- Location: Porcupine Hills Provincial Park, Saskatchewan
- Coordinates: 52°30′50″N 101°41′06″W﻿ / ﻿52.514°N 101.685°W
- Part of: Nelson River drainage basin
- Primary outflows: Island Creek
- Basin countries: Canada
- Surface area: 337.4 ha (834 acres)
- Max. depth: 14.03 m (46.0 ft)
- Shore length^{1}: 12.6 km (7.8 mi)
- Surface elevation: 745 m (2,444 ft)

= Spirit Lake (Saskatchewan) =

Lake in Saskatchewan, Canada

Spirit Lake is a lake in the Canadian province of Saskatchewan. It is located in the east-central part of the province in the Porcupine Hills and Porcupine Provincial Forest. The lake is part of the Woody River Block of Porcupine Hills Provincial Park and is situated in boreal forest surrounded by hills, other small lakes, and muskeg. Access to the lake is on the southern side from Spirit Lake Road which branches off Highway 980.

== Description ==
Spirit Lake is a bifurcation lake meaning it has two outflows. At the southern end is a small creek that flows south out of the lake and into neighbouring Elbow Lake. The main outflow is to the north into Island Lake and then into Midnight Creek via Island Creek. To the east of the lake is Spirit Mountain, which rises almost 800 m above sea level. To the north-east of Spirit Mountain, Island Lake, and Spirit Lake is Armit Lake, which, other than the western most point, is entirely within the province of Manitoba. Armit lake, which is the largest in the Porcupine Hills, can be accessed from a rough ATV trail that begins at Spirit Lake.

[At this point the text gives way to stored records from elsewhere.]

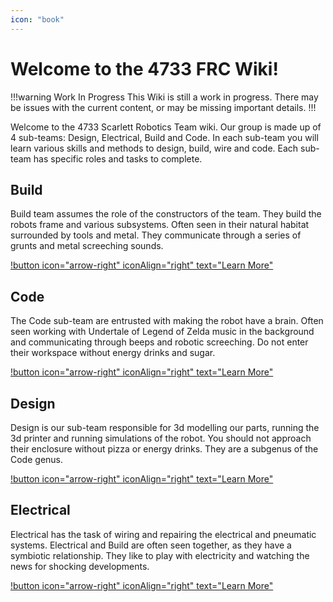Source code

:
 ```yaml
---
icon: "book"
---
```


# Welcome to the 4733 FRC Wiki!

!!!warning Work In Progress
This Wiki is still a work in progress. There may be issues with the current content, or may be missing important details.
!!!

Welcome to the 4733 Scarlett Robotics Team wiki. Our group is made up of 4 sub-teams: Design, Electrical, Build and Code. In each sub-team you will learn various skills and methods to design, build, wire and code. Each sub-team has specific roles and tasks to complete. 

## Build
Build team assumes the role of the constructors of the team. They build the robots frame and various subsystems. Often seen in their natural habitat surrounded by tools and metal. They communicate through a series of grunts and metal screeching sounds.

[!button icon="arrow-right" iconAlign="right" text="Learn More"](/build)

## Code
The Code sub-team are entrusted with making the robot have a brain. Often seen working with Undertale of Legend of Zelda music in the background and communicating through beeps and robotic screeching. Do not enter their workspace without energy drinks and sugar.

[!button icon="arrow-right" iconAlign="right" text="Learn More"](/code) 

## Design
Design is our sub-team responsible for 3d modelling our parts, running the 3d printer and running simulations of the robot. You should not approach their enclosure without pizza or energy drinks. They are a subgenus of the Code genus.

[!button icon="arrow-right" iconAlign="right" text="Learn More"](/design)

## Electrical
Electrical has the task of wiring and repairing the electrical and pneumatic systems. Electrical and Build are often seen together, as they have a symbiotic relationship. They like to play with electricity and watching the news for shocking developments.

[!button icon="arrow-right" iconAlign="right" text="Learn More"](/electrical)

At the southern end of Spirit Lake is a campground with lake access. There are no communities nor other amenities on the lake.

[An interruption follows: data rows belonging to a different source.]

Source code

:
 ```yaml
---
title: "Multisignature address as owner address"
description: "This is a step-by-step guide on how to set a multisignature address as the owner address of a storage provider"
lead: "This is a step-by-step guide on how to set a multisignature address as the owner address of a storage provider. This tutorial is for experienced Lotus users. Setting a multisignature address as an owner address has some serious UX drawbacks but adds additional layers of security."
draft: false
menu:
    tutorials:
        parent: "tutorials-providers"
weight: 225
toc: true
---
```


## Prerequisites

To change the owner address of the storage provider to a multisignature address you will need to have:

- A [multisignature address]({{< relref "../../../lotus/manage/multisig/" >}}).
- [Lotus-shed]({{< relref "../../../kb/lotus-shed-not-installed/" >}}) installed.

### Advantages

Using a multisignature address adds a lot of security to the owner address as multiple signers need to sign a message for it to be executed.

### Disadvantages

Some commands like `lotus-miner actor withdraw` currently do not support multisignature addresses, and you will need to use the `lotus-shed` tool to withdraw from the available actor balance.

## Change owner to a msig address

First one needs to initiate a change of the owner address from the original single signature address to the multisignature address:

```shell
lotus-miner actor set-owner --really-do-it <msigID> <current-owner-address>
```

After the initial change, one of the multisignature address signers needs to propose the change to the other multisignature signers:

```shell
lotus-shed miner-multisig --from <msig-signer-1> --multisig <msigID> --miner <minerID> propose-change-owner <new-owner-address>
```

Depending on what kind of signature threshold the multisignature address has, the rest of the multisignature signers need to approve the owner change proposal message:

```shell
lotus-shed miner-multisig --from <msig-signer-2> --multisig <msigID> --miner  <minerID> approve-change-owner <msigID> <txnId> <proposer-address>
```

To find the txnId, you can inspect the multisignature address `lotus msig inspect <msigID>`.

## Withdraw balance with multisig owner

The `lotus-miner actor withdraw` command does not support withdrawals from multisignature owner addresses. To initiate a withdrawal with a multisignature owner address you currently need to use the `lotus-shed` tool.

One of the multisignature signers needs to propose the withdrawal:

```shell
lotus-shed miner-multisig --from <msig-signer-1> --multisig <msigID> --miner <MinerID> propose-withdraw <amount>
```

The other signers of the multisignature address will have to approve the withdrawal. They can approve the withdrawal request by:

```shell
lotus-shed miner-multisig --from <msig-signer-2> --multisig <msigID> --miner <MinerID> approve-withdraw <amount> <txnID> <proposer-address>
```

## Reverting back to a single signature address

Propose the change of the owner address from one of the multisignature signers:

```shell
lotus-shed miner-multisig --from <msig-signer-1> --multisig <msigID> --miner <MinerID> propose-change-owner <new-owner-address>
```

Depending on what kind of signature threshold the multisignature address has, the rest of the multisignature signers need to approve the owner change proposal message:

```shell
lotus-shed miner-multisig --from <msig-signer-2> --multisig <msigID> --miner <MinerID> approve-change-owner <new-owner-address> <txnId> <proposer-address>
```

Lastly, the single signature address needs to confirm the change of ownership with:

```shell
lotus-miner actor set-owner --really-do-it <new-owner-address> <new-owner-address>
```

== Parks and recreation ==
Prior to the formation of Porcupine Hills Provincial Park in 2018, the park on Smallfish Lake was part of a provincial recreation site called Woody River Recreation Site. At this site there is a small campground, boat launch, picnic area, fish cleaning station, and lake access. The ATV trail to Armit Lake begins at the campground.

== Fish species ==
Fish commonly found in the lake include walleye, perch, white sucker, and northern pike.